**TASK TO CARRY OUT**
Each record must be retyped word for word.

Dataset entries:

######

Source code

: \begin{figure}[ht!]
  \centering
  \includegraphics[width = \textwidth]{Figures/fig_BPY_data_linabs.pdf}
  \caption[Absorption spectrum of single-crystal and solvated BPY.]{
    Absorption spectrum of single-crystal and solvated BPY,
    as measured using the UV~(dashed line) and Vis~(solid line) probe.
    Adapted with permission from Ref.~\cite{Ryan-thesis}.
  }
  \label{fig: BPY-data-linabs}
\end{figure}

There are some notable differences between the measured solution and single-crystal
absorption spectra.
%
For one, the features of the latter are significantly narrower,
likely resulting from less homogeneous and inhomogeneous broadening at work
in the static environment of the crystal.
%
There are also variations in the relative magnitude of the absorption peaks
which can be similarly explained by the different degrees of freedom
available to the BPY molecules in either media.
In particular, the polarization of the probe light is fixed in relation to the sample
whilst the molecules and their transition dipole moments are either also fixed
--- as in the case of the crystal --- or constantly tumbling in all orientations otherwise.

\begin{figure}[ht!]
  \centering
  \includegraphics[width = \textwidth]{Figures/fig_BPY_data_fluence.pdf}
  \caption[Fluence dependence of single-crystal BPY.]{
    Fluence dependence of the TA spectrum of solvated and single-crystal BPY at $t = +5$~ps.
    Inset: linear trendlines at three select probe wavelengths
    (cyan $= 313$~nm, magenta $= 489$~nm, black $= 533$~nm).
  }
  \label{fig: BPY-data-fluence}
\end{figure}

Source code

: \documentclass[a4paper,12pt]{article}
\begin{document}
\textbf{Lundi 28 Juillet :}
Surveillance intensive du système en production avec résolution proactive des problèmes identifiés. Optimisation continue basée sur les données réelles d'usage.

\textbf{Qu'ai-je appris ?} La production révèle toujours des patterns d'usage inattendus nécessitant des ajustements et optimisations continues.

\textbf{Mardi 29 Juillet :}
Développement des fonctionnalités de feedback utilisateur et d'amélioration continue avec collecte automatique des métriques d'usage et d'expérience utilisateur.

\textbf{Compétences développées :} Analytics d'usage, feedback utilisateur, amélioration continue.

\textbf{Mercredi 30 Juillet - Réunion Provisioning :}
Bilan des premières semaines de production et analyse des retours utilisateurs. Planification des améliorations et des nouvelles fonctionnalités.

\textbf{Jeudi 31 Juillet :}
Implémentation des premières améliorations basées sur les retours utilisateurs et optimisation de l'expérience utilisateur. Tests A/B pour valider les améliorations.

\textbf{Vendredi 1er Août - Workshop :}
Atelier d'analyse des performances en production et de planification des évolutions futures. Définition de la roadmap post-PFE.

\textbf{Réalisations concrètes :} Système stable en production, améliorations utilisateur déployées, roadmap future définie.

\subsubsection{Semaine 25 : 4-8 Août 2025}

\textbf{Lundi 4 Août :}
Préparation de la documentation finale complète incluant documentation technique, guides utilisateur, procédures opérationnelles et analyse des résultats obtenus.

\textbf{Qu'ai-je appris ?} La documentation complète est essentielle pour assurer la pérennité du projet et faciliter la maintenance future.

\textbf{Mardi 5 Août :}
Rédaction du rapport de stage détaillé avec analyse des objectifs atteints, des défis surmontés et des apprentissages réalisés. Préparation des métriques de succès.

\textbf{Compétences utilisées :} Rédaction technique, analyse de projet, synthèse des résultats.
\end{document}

######

**WORKED SOLUTION**
Source code

: \begin{figure}[ht!]
  \centering
  \includegraphics[width = \textwidth]{Figures/fig_BPY_data_linabs.pdf}
  \caption[Absorption spectrum of single-crystal and solvated BPY.]{
    Absorption spectrum of single-crystal and solvated BPY,
    as measured using the UV~(dashed line) and Vis~(solid line) probe.
    Adapted with permission from Ref.~\cite{Ryan-thesis}.
  }
  \label{fig: BPY-data-linabs}
\end{figure}

There are some notable differences between the measured solution and single-crystal
absorption spectra.
%
For one, the features of the latter are significantly narrower,
likely resulting from less homogeneous and inhomogeneous broadening at work
in the static environment of the crystal.
%
There are also variations in the relative magnitude of the absorption peaks
which can be similarly explained by the different degrees of freedom
available to the BPY molecules in either media.
In particular, the polarization of the probe light is fixed in relation to the sample
whilst the molecules and their transition dipole moments are either also fixed
--- as in the case of the crystal --- or constantly tumbling in all orientations otherwise.

\begin{figure}[ht!]
  \centering
  \includegraphics[width = \textwidth]{Figures/fig_BPY_data_fluence.pdf}
  \caption[Fluence dependence of single-crystal BPY.]{
    Fluence dependence of the TA spectrum of solvated and single-crystal BPY at $t = +5$~ps.
    Inset: linear trendlines at three select probe wavelengths
    (cyan $= 313$~nm, magenta $= 489$~nm, black $= 533$~nm).
  }
  \label{fig: BPY-data-fluence}
\end{figure}

Source code

: \documentclass[a4paper,12pt]{article}
\begin{document}
\textbf{Lundi 28 Juillet :}
Surveillance intensive du système en production avec résolution proactive des problèmes identifiés. Optimisation continue basée sur les données réelles d'usage.

\textbf{Qu'ai-je appris ?} La production révèle toujours des patterns d'usage inattendus nécessitant des ajustements et optimisations continues.

\textbf{Mardi 29 Juillet :}
Développement des fonctionnalités de feedback utilisateur et d'amélioration continue avec collecte automatique des métriques d'usage et d'expérience utilisateur.

\textbf{Compétences développées :} Analytics d'usage, feedback utilisateur, amélioration continue.

\textbf{Mercredi 30 Juillet - Réunion Provisioning :}
Bilan des premières semaines de production et analyse des retours utilisateurs. Planification des améliorations et des nouvelles fonctionnalités.

\textbf{Jeudi 31 Juillet :}
Implémentation des premières améliorations basées sur les retours utilisateurs et optimisation de l'expérience utilisateur. Tests A/B pour valider les améliorations.

\textbf{Vendredi 1er Août - Workshop :}
Atelier d'analyse des performances en production et de planification des évolutions futures. Définition de la roadmap post-PFE.

\textbf{Réalisations concrètes :} Système stable en production, améliorations utilisateur déployées, roadmap future définie.

\subsubsection{Semaine 25 : 4-8 Août 2025}

\textbf{Lundi 4 Août :}
Préparation de la documentation finale complète incluant documentation technique, guides utilisateur, procédures opérationnelles et analyse des résultats obtenus.

\textbf{Qu'ai-je appris ?} La documentation complète est essentielle pour assurer la pérennité du projet et faciliter la maintenance future.

\textbf{Mardi 5 Août :}
Rédaction du rapport de stage détaillé avec analyse des objectifs atteints, des défis surmontés et des apprentissages réalisés. Préparation des métriques de succès.

\textbf{Compétences utilisées :} Rédaction technique, analyse de projet, synthèse des résultats.
\end{document}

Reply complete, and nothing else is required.